> [Action item]: Once you have counted the lines below that contain "output", give that number and nothing else.

> [Records]:
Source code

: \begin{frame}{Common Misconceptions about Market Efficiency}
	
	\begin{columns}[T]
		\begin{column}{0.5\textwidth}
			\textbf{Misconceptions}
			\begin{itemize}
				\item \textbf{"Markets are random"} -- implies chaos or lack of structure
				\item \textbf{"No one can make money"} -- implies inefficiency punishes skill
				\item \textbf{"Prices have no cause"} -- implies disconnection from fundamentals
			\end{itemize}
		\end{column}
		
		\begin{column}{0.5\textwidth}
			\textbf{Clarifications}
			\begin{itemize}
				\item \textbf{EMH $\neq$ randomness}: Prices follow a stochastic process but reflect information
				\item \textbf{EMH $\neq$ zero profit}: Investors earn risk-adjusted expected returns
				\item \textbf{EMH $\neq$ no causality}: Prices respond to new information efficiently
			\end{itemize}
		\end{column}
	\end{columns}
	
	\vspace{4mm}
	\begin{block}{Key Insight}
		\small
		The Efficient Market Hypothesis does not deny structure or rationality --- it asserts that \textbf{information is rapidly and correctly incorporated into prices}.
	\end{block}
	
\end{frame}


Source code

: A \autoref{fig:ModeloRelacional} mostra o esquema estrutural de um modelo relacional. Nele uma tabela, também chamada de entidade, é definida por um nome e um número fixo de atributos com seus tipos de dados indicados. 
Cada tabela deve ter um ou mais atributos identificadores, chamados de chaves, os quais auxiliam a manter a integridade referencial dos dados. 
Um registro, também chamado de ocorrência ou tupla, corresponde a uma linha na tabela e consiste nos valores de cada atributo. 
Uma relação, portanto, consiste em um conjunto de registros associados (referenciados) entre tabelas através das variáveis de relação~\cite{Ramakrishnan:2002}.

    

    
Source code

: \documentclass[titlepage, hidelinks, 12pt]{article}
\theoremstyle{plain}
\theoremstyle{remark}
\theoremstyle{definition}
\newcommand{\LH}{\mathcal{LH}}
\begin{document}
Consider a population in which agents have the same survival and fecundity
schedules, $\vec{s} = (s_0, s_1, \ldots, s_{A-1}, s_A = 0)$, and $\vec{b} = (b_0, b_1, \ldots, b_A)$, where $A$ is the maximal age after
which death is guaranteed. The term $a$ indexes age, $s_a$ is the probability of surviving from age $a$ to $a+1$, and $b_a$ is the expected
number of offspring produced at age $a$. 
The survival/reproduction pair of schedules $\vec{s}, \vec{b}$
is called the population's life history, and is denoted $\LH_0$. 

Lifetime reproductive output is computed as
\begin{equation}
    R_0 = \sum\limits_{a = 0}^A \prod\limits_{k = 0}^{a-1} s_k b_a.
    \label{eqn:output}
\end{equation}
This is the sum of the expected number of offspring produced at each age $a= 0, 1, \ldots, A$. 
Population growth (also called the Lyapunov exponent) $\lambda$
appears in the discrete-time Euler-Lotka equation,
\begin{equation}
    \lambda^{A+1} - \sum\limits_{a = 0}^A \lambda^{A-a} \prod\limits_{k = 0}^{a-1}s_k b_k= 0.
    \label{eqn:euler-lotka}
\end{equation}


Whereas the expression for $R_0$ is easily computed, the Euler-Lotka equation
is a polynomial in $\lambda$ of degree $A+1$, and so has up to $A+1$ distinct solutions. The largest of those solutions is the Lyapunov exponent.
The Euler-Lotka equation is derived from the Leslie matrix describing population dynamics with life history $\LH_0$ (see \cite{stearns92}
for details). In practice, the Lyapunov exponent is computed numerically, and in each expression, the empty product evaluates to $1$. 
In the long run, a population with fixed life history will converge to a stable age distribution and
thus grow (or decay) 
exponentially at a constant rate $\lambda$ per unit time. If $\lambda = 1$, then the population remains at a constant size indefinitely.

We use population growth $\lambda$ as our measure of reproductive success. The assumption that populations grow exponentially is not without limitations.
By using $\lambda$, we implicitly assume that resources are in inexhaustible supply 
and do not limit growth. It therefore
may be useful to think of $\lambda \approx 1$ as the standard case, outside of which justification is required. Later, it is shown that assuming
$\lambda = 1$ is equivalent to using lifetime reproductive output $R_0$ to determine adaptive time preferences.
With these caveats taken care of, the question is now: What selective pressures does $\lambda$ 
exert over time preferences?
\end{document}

> [Solution for this task]: 3